Task requirements: Exactly and only the lines below from the one containing "3.872912299832663052e+01,3.908592361971022910e+01" down to the one containing "success and their own limitations." are wanted, both included; please exclude every picture.

[Source records]
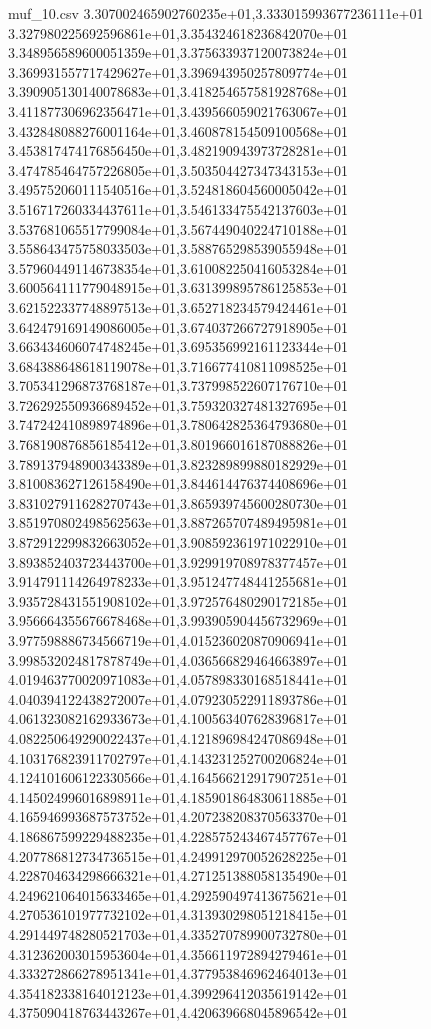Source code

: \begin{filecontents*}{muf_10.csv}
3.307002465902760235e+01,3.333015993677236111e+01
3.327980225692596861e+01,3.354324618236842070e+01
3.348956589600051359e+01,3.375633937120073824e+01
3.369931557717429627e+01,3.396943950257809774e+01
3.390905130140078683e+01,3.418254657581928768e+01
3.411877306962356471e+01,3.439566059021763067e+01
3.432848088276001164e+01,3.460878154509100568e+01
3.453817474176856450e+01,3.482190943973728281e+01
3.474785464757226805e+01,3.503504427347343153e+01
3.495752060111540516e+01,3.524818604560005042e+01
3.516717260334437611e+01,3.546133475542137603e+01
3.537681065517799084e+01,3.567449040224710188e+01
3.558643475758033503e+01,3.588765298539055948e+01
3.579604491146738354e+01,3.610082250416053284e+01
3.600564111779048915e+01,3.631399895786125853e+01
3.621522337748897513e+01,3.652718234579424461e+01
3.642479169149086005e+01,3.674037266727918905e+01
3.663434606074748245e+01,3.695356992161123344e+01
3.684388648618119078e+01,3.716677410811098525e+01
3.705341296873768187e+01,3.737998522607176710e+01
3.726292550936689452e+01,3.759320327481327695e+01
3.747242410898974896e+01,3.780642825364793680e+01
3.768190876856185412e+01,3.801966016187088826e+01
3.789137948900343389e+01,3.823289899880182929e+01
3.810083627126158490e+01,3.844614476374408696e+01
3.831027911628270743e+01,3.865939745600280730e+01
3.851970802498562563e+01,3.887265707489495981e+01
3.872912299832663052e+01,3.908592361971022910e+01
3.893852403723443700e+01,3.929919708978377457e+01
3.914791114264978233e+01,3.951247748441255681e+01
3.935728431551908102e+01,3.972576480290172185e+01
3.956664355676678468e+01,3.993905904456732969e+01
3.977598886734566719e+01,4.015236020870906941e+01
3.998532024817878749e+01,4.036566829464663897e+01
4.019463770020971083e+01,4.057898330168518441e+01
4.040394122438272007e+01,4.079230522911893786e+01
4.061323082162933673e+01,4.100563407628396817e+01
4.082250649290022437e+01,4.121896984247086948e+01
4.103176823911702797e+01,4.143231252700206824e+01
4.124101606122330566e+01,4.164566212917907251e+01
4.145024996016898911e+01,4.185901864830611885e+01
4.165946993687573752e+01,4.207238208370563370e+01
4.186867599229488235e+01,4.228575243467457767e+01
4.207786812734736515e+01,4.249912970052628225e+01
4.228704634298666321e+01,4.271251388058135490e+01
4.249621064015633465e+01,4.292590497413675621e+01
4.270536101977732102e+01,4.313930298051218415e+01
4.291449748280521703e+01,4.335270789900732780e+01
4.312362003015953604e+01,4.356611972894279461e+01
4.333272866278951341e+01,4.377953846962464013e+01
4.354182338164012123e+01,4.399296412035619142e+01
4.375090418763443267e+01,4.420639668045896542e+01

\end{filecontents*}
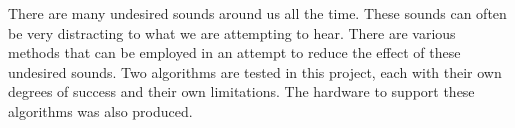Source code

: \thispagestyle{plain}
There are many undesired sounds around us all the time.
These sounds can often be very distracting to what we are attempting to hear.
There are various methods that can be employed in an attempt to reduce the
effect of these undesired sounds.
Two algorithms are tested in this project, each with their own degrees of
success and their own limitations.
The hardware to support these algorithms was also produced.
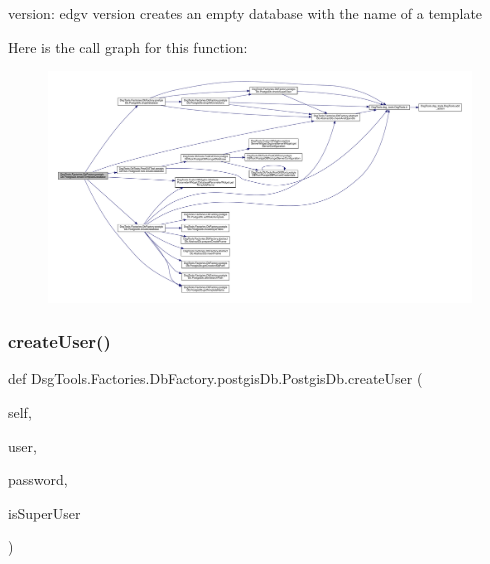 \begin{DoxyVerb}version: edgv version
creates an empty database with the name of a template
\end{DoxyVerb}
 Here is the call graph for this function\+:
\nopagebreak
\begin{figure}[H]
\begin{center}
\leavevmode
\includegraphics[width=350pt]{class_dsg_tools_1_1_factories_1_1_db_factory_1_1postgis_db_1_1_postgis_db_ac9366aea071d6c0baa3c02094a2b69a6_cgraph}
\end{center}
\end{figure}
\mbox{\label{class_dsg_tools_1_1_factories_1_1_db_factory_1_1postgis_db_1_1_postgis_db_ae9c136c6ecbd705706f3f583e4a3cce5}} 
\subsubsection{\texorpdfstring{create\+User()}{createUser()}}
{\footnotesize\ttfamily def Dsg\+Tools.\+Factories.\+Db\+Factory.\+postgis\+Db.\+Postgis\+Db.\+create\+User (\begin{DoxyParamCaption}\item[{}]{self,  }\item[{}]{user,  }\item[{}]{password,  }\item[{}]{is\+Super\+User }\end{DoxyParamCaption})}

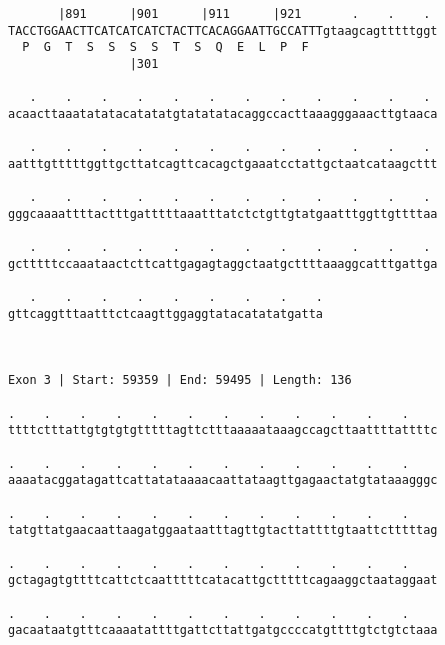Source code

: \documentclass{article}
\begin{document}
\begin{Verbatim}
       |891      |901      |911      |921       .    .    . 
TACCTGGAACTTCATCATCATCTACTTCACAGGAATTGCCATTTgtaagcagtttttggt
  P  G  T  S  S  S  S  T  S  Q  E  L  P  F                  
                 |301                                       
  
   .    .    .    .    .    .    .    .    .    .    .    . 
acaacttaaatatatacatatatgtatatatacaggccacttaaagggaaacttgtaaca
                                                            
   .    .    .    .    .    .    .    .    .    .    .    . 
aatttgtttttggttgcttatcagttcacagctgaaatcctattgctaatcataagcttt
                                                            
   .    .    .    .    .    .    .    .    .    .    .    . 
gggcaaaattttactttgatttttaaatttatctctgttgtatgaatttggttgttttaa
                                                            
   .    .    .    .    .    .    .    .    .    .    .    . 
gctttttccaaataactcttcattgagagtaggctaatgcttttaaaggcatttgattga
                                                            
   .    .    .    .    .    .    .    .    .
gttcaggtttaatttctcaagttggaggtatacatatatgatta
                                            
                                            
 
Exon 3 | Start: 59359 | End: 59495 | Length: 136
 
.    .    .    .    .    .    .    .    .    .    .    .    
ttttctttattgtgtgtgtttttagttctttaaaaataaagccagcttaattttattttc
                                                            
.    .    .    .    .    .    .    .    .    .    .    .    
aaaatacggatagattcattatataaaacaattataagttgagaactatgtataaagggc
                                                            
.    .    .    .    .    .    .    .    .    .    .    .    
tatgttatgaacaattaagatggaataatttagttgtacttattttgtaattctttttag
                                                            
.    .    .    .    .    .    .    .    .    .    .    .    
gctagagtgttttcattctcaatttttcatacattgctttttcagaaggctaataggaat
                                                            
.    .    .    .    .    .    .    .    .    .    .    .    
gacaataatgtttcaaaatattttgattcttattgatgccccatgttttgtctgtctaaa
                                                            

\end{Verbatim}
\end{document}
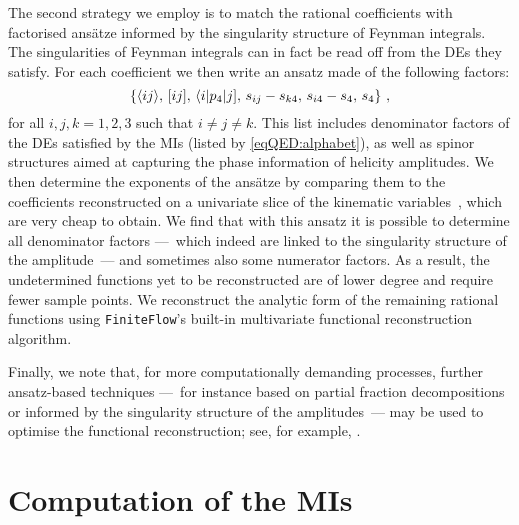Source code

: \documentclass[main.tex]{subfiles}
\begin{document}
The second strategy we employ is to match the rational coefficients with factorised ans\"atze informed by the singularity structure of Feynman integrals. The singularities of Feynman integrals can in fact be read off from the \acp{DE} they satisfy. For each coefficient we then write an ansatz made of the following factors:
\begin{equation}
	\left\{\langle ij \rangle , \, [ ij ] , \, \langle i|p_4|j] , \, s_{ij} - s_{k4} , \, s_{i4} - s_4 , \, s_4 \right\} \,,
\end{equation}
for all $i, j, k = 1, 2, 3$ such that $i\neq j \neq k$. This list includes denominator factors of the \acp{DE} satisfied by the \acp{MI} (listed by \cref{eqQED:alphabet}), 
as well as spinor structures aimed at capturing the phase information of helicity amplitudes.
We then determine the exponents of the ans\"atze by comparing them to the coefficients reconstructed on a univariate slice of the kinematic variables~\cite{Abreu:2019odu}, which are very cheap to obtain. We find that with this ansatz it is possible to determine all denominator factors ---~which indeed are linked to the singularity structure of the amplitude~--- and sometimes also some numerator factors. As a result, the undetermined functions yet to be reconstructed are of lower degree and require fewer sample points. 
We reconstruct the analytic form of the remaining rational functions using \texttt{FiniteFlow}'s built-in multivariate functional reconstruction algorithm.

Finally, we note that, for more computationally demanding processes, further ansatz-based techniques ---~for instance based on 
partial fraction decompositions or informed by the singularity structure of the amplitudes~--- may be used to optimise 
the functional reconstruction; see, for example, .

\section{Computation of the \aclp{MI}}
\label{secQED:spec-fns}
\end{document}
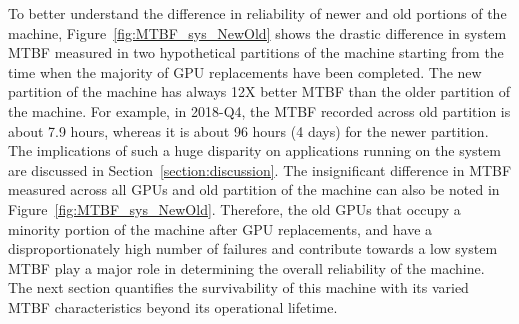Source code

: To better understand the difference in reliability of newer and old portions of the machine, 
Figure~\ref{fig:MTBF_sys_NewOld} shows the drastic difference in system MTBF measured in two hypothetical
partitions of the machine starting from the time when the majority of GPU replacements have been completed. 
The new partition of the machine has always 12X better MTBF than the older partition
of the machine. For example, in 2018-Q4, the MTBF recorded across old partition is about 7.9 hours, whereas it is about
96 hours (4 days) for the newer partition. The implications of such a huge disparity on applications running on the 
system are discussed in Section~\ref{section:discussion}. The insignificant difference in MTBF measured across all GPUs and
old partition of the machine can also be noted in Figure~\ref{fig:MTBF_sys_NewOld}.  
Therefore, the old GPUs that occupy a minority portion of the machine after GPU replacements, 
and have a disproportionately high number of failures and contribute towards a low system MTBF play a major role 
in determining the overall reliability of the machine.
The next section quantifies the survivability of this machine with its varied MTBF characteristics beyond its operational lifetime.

Answer section:
3.872912299832663052e+01,3.908592361971022910e+01
3.893852403723443700e+01,3.929919708978377457e+01
3.914791114264978233e+01,3.951247748441255681e+01
3.935728431551908102e+01,3.972576480290172185e+01
3.956664355676678468e+01,3.993905904456732969e+01
3.977598886734566719e+01,4.015236020870906941e+01
3.998532024817878749e+01,4.036566829464663897e+01
4.019463770020971083e+01,4.057898330168518441e+01
4.040394122438272007e+01,4.079230522911893786e+01
4.061323082162933673e+01,4.100563407628396817e+01
4.082250649290022437e+01,4.121896984247086948e+01
4.103176823911702797e+01,4.143231252700206824e+01
4.124101606122330566e+01,4.164566212917907251e+01
4.145024996016898911e+01,4.185901864830611885e+01
4.165946993687573752e+01,4.207238208370563370e+01
4.186867599229488235e+01,4.228575243467457767e+01
4.207786812734736515e+01,4.249912970052628225e+01
4.228704634298666321e+01,4.271251388058135490e+01
4.249621064015633465e+01,4.292590497413675621e+01
4.270536101977732102e+01,4.313930298051218415e+01
4.291449748280521703e+01,4.335270789900732780e+01
4.312362003015953604e+01,4.356611972894279461e+01
4.333272866278951341e+01,4.377953846962464013e+01
4.354182338164012123e+01,4.399296412035619142e+01
4.375090418763443267e+01,4.420639668045896542e+01

\end{filecontents*}
Source code

: \thispagestyle{plain}
There are many undesired sounds around us all the time.
These sounds can often be very distracting to what we are attempting to hear.
There are various methods that can be employed in an attempt to reduce the
effect of these undesired sounds.
Two algorithms are tested in this project, each with their own degrees of
success and their own limitations.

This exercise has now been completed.